Vander Zanden, M. J. and Vadeboncoeur, Y. (2002), FISHES AS INTEGRATORS OF BENTHIC AND PELAGIC FOOD WEBS IN LAKES. Ecology, 83: 2152–2161.
Near-shore (benthic) vs. open-water (pelagic) habitats, what’s the difference?
Historically limnolgists (scientists who study lakes and other inland aquatic systems) have focused primarily on the importance of open-water (pelagic) food webs, and have treated pelagic and near-shore, lake-bottom (benthic) habitats as separate systems.
These habitats are distinct because of the types of primary producers that form the basis of their food webs. Primary producers are organisms that convert sunlight into energy which is then used by all other organisms. Pelagic habitats in the open-water zones of lakes are dominated by free-floating phytoplankton (primary producer) while benthic habitats found near-shore are dominated by periphyton (primary producer), which are attached to substrate such as sediment and rocks.
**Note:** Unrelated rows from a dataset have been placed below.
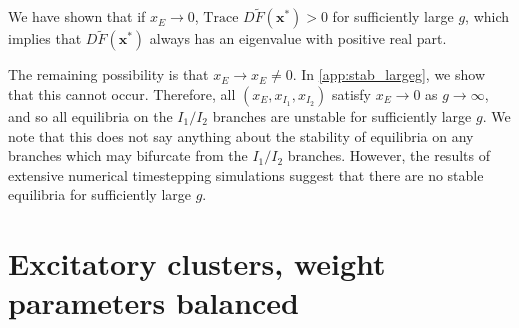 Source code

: \documentclass[reqno]{siamonline190516}
\newcommand{\xvec}{\mathbf{x}}
\begin{document}
We have shown that if $x_E \rightarrow 0$, $\text{Trace }D\tilde{F}(\xvec^*) > 0$ for sufficiently large $g$, which implies that $D\tilde{F}(\xvec^*)$ always has an eigenvalue with positive real part. 

The remaining possibility is that $x_E \rightarrow \hat{x}_E \neq 0$. In \cref{app:stab_largeg}, we show that this cannot occur. Therefore, all $(x_E,x_{I_1},x_{I_2})$ satisfy $x_E \rightarrow 0$ as $g\rightarrow \infty$, and so all equilibria on the $I_1/I_2$ branches are unstable for sufficiently large $g$. We note that this does not say anything about the stability of equilibria on any branches which may bifurcate from the $I_1/I_2$ branches. However, the results of extensive numerical timestepping simulations suggest that there are no stable equilibria for sufficiently large $g$.

\section{Excitatory clusters, weight parameters balanced}\label{sec:Eclusters}
\end{document}
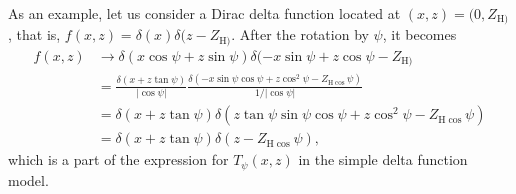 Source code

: \documentclass[12pt,letterpaper]{article}
\newcommand{\zh}[1]{Z_{\mathrm{H}#1}}
\begin{document}
As an 
example, let us consider a Dirac delta function located at $(x,z)=(0,\zh)$,
that is, $f(x,z)=\delta(x)\delta(z-\zh)$. After the rotation by $\psi$, it 
becomes
\begin{align*}
  f(x,z) 
  &\rightarrow 
    \delta(x\cos\psi+z\sin\psi) \delta(-x\sin\psi+z\cos\psi-\zh) \\
  &= \frac{\delta(x+z\tan\psi)}{|\cos\psi|}
     \frac{\delta(-x\sin\psi\cos\psi+z\cos^2\psi-\zh\cos\psi)}{1/|\cos\psi|} \\
  &= \delta(x+z\tan\psi)\delta(z\tan\psi\sin\psi\cos\psi+z\cos^2\psi-\zh\cos\psi) \\
  &= \delta(x+z\tan\psi)\delta(z-\zh\cos\psi),
\end{align*}
which is a part of the expression for $T_\psi(x,z)$ in the simple delta 
function model.



\end{document}
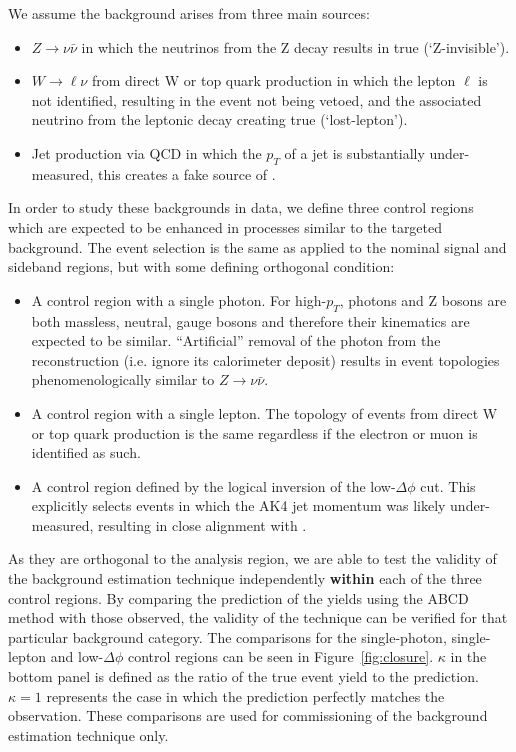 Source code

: We assume the background arises from three main sources:

\begin{itemize}
\item $Z\rightarrow\nu\bar{\nu}$ in which the neutrinos from the Z decay results in true \ptmiss (`Z-invisible').
\item $W\rightarrow\ell\nu$ from direct W or top quark production in which the lepton $\ell$ is not identified, resulting in the event not being vetoed, and the associated neutrino from the leptonic decay creating true \ptmiss (`lost-lepton').
\item Jet production via QCD in which the $p_{T}$ of a jet is substantially under-measured, this creates a fake source of \ptmiss.
\end{itemize}

In order to study these backgrounds in data, we define three control regions which are expected to be enhanced in processes similar to the targeted background. The event selection is the same as applied to the nominal signal and sideband regions, but with some defining orthogonal condition:

\begin{itemize}

\item A control region with a single photon. For high-$p_{T}$, photons and Z bosons are both massless, neutral, gauge bosons and therefore their kinematics are expected to be similar.  ``Artificial'' removal of the photon from the reconstruction (i.e. ignore its calorimeter deposit) results in event topologies phenomenologically similar to $Z\rightarrow\nu\bar{\nu}$.

\item A control region with a single lepton. The topology of events from direct W or top quark production is the same regardless if the electron or muon is identified as such. 

\item A control region defined by the logical inversion of the low-$\Delta\phi$ cut. This explicitly selects events in which the AK4 jet momentum was likely under-measured, resulting in close alignment with \ptmiss.

\end{itemize}

As they are orthogonal to the analysis region, we are able to test the validity of the background estimation technique independently \textbf{within} each of the three control regions. By comparing the prediction of the yields using the ABCD method with those observed, the validity of the technique can be verified for that particular background category. The comparisons for the single-photon, single-lepton and low-$\Delta\phi$ control regions can be seen in Figure~\ref{fig:closure}. $\kappa$ in the bottom panel is defined as the ratio of the true event yield to the prediction. $\kappa=1$ represents the case in which the prediction perfectly matches the observation. These comparisons are used for commissioning of the background estimation technique only.

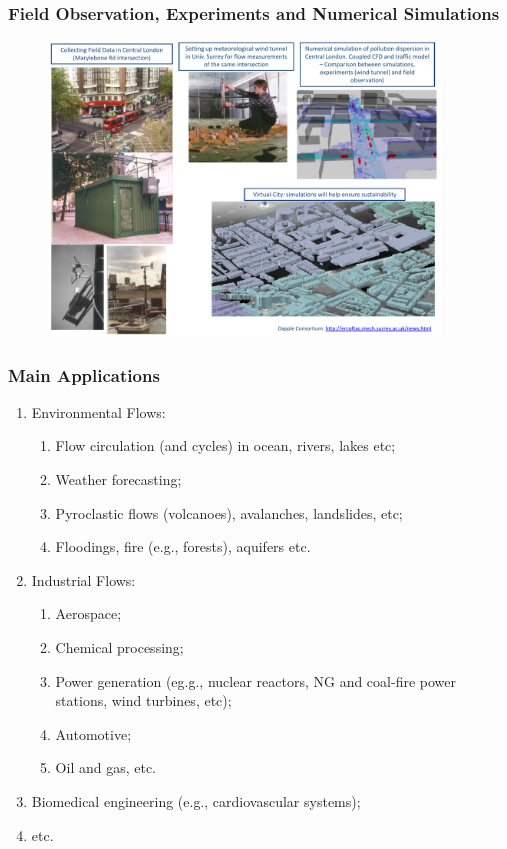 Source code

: \documentclass[10pt,compress,handout,ignorenonframetext]{beamer}
\begin{document}
\begin{frame}
 \frametitle{Field Observation, Experiments and Numerical Simulations} 

   \begin{figure}%
    \begin{center}
     \includegraphics[width=12.cm, height=7.8cm, clip]{./Figs/Dapple.pdf}
    \end{center}
   \end{figure}    

\end{frame}

\begin{frame}
 \frametitle{Main Applications} 
\begin{enumerate}
\item <1-> Environmental Flows:
  \begin{enumerate}
    \item <2-> Flow circulation (and cycles) in ocean, rivers, lakes etc;
    \item <3-> Weather forecasting;
    \item <4-> Pyroclastic flows (volcanoes), avalanches, landslides, etc;
    \item <5-> Floodings, fire (e.g., forests), aquifers etc.
  \end{enumerate}
\item <6-> Industrial Flows:
  \begin{enumerate}
    \item <7-> Aerospace;
    \item <8-> Chemical processing;
    \item <9-> Power generation (eg.g., nuclear reactors, NG and coal-fire power stations, wind turbines, etc);
    \item <10-> Automotive;
    \item <11-> Oil and gas, etc. 
  \end{enumerate}
\item <12-> Biomedical engineering (e.g., cardiovascular systems);
\item <13-> etc.
  
\end{enumerate}

\end{frame}
\end{document}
Recent evidence has contradicted the historic perspective of considering pelagic and benthic habitats as separate systems with no overlap. An increasing number of studies have recently highlighted the importance of viewing food webs from a whole-lake perspective, which includes often overlooked benthic, periphyton-dominated energy pathways. Contrary to traditional thinking, these studies posit that benthic and pelagic food webs can be interlinked through many processes. For instance, foraging fishes often move between the two habitats in search of food. Of special importance are piscivores (fish that feed on other fish) like walleye that are known for being opportunistic predators. They are not picky about habitat or prey and feeding behavior is generally driven by availability.
Fish feed from both habitats, what’s the evidence?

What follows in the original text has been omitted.